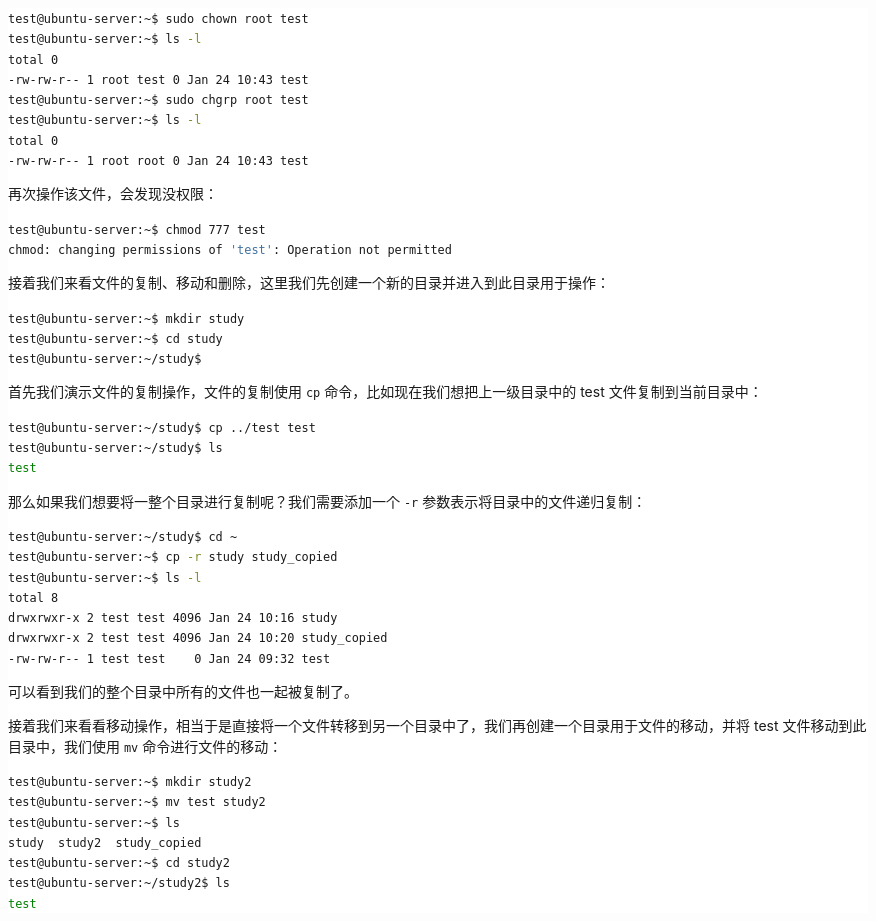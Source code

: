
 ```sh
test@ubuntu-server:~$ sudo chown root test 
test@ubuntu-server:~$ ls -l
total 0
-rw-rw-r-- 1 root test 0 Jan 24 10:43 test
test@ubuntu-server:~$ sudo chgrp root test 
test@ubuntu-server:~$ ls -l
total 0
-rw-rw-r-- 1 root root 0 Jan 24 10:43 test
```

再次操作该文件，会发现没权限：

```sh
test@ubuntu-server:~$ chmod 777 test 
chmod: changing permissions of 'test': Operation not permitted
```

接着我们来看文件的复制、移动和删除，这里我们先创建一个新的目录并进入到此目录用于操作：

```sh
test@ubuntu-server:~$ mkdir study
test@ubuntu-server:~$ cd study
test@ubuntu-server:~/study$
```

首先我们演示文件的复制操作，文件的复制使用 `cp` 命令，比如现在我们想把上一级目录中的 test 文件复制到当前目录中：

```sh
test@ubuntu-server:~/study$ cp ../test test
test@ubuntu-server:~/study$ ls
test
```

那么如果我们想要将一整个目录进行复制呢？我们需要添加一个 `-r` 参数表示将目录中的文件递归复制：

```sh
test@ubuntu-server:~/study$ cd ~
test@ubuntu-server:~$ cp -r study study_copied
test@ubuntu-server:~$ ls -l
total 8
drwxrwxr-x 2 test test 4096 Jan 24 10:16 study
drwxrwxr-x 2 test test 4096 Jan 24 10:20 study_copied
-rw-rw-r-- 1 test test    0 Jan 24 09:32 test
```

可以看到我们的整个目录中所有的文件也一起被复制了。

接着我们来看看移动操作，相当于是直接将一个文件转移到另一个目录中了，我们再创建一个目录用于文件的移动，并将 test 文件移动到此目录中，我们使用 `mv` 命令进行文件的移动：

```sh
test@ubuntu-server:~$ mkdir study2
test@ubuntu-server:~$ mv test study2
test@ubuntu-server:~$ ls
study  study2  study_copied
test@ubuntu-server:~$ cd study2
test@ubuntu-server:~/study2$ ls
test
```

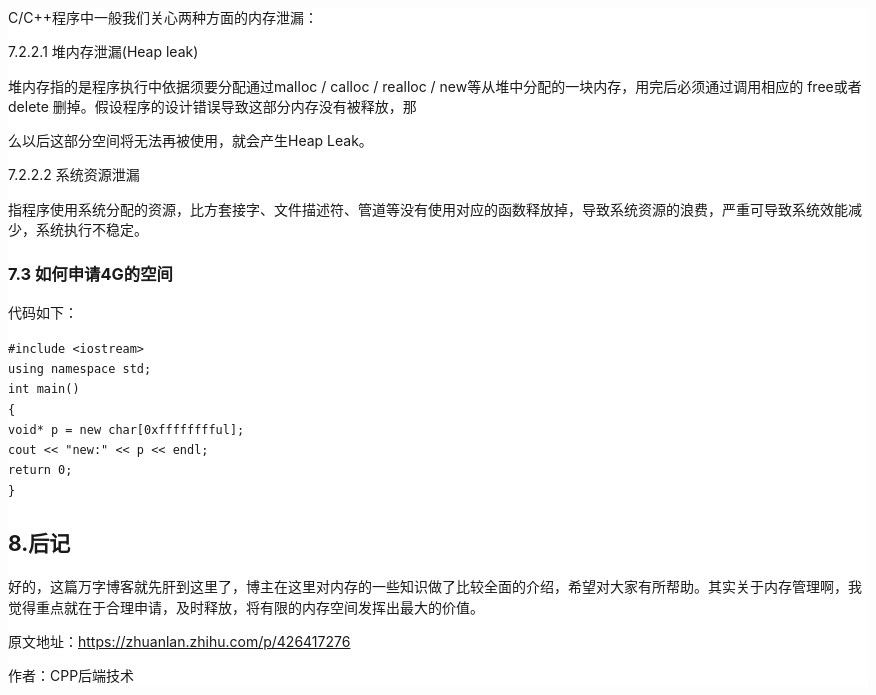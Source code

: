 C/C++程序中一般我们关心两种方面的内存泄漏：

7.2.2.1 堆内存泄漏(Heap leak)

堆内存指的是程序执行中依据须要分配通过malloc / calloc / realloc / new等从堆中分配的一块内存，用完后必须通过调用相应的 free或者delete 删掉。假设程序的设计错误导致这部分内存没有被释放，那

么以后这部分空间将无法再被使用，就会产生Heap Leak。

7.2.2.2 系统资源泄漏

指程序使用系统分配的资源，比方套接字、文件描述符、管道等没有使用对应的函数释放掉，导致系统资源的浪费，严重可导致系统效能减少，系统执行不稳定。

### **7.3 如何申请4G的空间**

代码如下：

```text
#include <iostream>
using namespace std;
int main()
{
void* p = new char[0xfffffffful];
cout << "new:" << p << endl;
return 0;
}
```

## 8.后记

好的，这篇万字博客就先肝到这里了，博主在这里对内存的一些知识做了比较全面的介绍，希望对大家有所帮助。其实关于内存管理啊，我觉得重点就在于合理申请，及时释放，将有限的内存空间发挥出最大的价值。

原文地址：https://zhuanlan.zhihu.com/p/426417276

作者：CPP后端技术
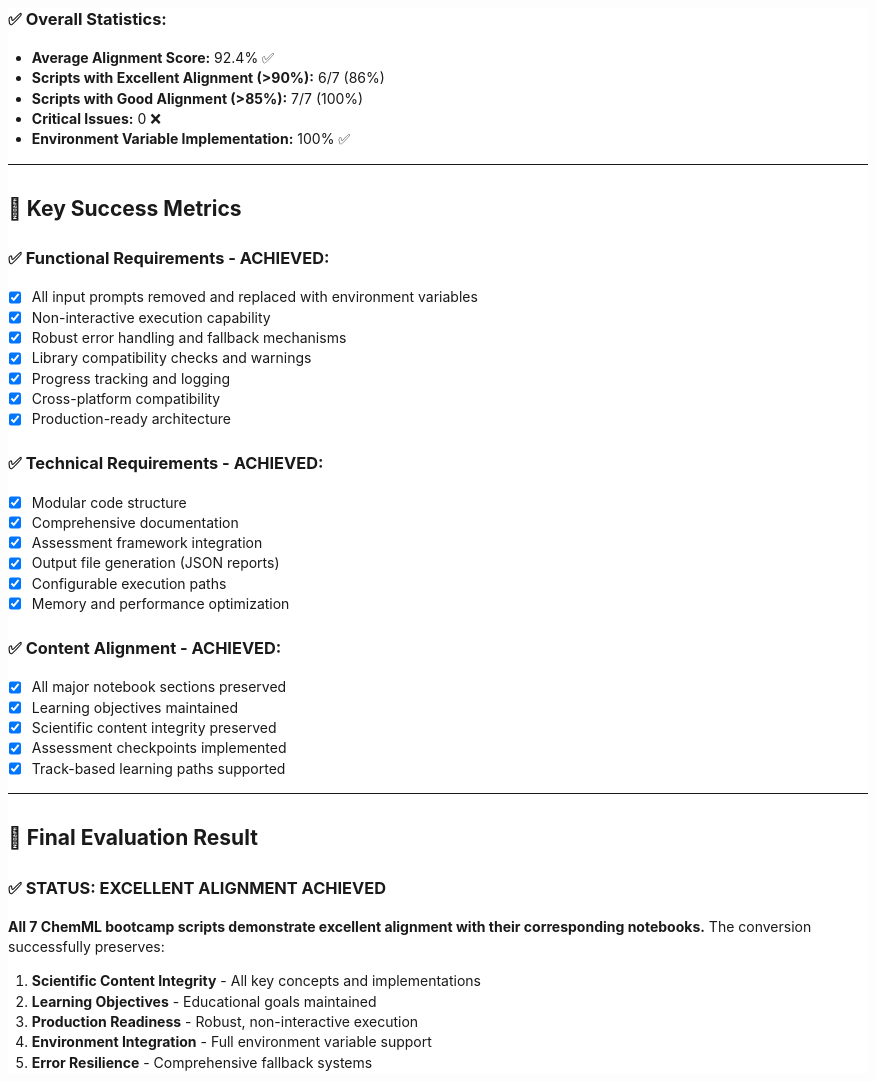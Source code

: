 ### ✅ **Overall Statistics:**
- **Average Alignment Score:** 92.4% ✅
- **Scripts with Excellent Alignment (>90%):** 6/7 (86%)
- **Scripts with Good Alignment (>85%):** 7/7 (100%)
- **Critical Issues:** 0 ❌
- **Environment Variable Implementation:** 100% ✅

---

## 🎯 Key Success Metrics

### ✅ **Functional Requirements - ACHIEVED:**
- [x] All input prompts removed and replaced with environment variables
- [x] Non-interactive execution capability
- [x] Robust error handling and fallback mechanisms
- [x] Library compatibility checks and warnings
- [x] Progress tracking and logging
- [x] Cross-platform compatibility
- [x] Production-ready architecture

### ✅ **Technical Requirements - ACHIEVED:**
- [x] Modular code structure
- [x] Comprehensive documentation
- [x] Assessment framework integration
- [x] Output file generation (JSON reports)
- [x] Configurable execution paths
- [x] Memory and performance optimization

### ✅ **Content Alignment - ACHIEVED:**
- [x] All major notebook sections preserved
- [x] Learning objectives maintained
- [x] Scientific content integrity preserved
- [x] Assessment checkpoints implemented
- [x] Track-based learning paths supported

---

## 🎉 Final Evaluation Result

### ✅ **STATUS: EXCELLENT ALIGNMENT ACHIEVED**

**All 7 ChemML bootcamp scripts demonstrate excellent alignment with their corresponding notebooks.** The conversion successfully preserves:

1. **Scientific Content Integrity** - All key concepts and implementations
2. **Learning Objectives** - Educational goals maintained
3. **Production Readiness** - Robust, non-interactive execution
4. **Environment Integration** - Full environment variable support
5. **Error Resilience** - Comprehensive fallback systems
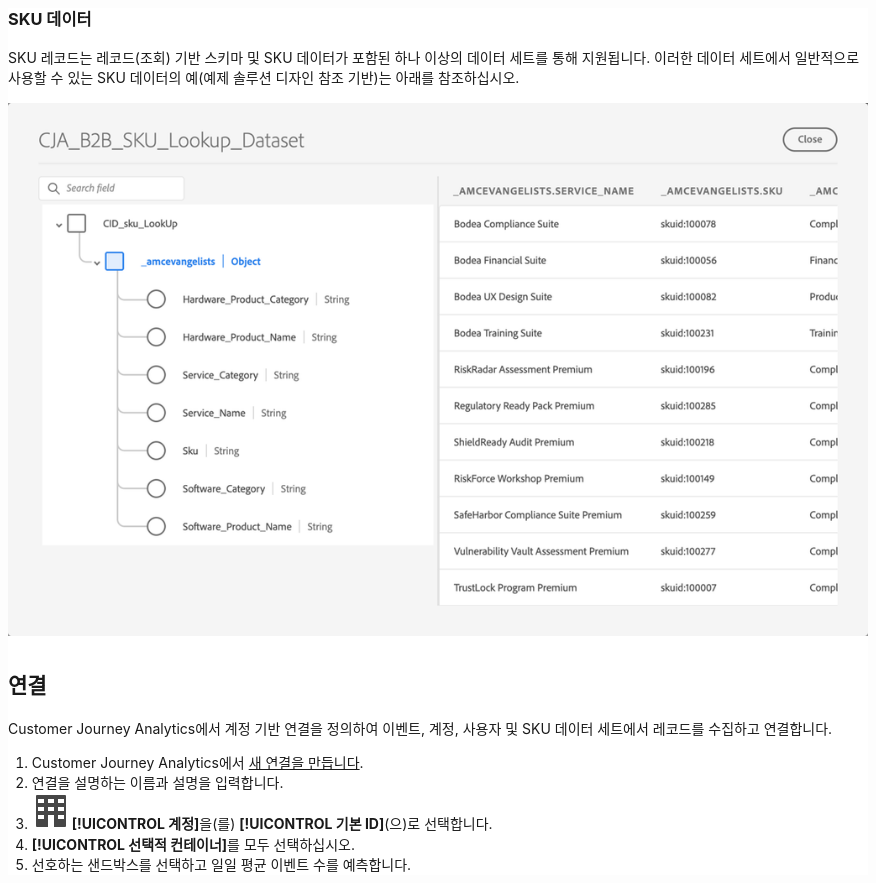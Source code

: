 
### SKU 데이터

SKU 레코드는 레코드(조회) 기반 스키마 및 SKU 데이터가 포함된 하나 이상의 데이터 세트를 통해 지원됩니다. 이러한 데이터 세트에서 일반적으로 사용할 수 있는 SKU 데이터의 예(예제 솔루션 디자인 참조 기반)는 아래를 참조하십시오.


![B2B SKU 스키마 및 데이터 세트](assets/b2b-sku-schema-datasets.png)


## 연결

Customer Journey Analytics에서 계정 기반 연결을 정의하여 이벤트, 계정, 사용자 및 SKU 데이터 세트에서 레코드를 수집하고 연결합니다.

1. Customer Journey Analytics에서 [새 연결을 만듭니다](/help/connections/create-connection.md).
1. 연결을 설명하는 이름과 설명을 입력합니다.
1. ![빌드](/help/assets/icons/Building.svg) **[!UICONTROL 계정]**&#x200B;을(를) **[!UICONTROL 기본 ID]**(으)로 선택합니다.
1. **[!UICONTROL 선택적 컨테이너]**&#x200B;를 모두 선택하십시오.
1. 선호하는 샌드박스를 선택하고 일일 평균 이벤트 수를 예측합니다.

++++++

__Activity__. Present each line from the listing that holds the string "ACHIEVED".

__Reply to the task__.
### ✅ **Functional Requirements - ACHIEVED:**
### ✅ **Technical Requirements - ACHIEVED:**
### ✅ **Content Alignment - ACHIEVED:**
### ✅ **STATUS: EXCELLENT ALIGNMENT ACHIEVED**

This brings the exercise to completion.